When I see a text and I know three hours ago, my boy walked out of my home peacefully into rehab. And I’m thinking three hours later, if we had waited till Saturday, instead of Friday, what might have happened? And it could be nothing. It could be, he could have said, no, I’m not going to do it, but I don’t want to leave things like that to chance.

I have a friend right now who brought to me, a decision he had to make about partnerships in business. And he had a partnership that was absolutely the wrong partnership. It was a dishonest partnership. It was a partnership rooted in fraud and theft and embezzlement. And it was getting to the point where he had discovered it and to the point where he was afraid for his wife and his kids’ life. And so the decision was, what do I do right now? I’ve got a partner and if he knows that I’m onto him and he knows that I’m going to press charges and he knows I’m going to send the cops, what might happen to my family? And he got really clear really quickly that the longer he let this go on, the harder it was going to be to do, and he would lose more and more money. And then the other part of it was, if I do it the right way, then maybe he’ll be in jail and maybe my family will be safe and maybe we can start breathing a little bit easier at night.

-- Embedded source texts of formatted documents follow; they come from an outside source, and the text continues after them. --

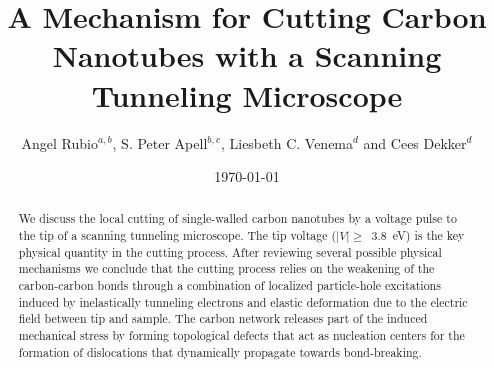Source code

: \newcommand\be{\begin{equation}}
\newcommand\ee{\end{equation}}
\newcommand\bea{\begin{eqnarray}}
\newcommand\eea{\end{eqnarray}}
\newcommand\ba{\begin{array}}
\newcommand\ea{\end{array}}
\newcommand\half{\frac{1}{2}}


\draft

\title{A Mechanism for Cutting Carbon Nanotubes with a Scanning Tunneling Microscope}
\author{ Angel Rubio$^{a,b}$, S. Peter Apell$^{b,c}$, Liesbeth C. Venema$^{d}$ and Cees Dekker$^{d}$}
\bigskip
\address{ a. Departamento de F\'{\i}sica Te\'{o}rica, Universidad de Valladolid,  E-47011 Valladolid, Spain\\ b. Departamento de F\'{\i}sica de Materiales, Euskal Herriko Unibertsitatea  Aptdo. 1072 San Sebastian 20080, Basque Country \\  and Donostia International Physics Center, San Sebastian, Spain \\ c. Department of Applied Physics, Chalmers University of Technology  and G\"{o}teborg University, S-41296 G\"{o}teborg, Sweden \\ d. Department of Applied Sciences and DIMES, Delft University of  Technology, Lorentzweg 1, 2628 CJ Delft, The Netherlands }
\date{\today}
\maketitle

\widetext

\begin{abstract}
We discuss the local cutting of single-walled carbon nanotubes by
a voltage pulse to the tip of a scanning tunneling microscope. The
tip voltage ($\mid V \mid \ge $~3.8~eV) is the key physical
quantity in the cutting process. After reviewing several possible
physical mechanisms we conclude that the cutting process relies on
the weakening of the carbon-carbon bonds through a combination of
localized particle-hole excitations induced by inelastically
tunneling electrons and elastic deformation due to the electric
field between tip and sample. The carbon network releases part of
the induced mechanical stress by forming topological defects that
act as nucleation centers for the formation of dislocations that
dynamically propagate towards bond-breaking.
\end{abstract}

And so, again, I am not the decision making whisperer. I can just tell you from my own experience, I’ve made a lot of bad decisions.

Involve People You Trust in Your Decisions

I’ve made a lot of really great decisions and these three things work for me, and I hope they work for you. But I just want you to know, I’ll add one more thing. On the really big decisions in business, I involve the minds of three other people that I trust, not three people I think might give me the answer I’m looking for. But three people that I trust that will give me the right information and help me make wise choices.

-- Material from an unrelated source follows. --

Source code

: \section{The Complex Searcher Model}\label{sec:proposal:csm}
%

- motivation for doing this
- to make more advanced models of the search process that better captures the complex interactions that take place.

Okay. Make the big decisions early in your life and manage them for your life. Don’t make the big decisions late in life. You won’t have enough time to execute them in the way that they were designed to be executed. And anytime the same problem emerges more two or three or four times, it’s probably time to look to making a different decision about a different direction. And that can be no, that can be yes, or that can be left turns, right turns. But at the end of the day, we are our decision. So let’s get really good at making wise choices. What’s the wise thing to do? And if we follow these three steps I gave you, I think we’re going to be in good shape. All right. Take care.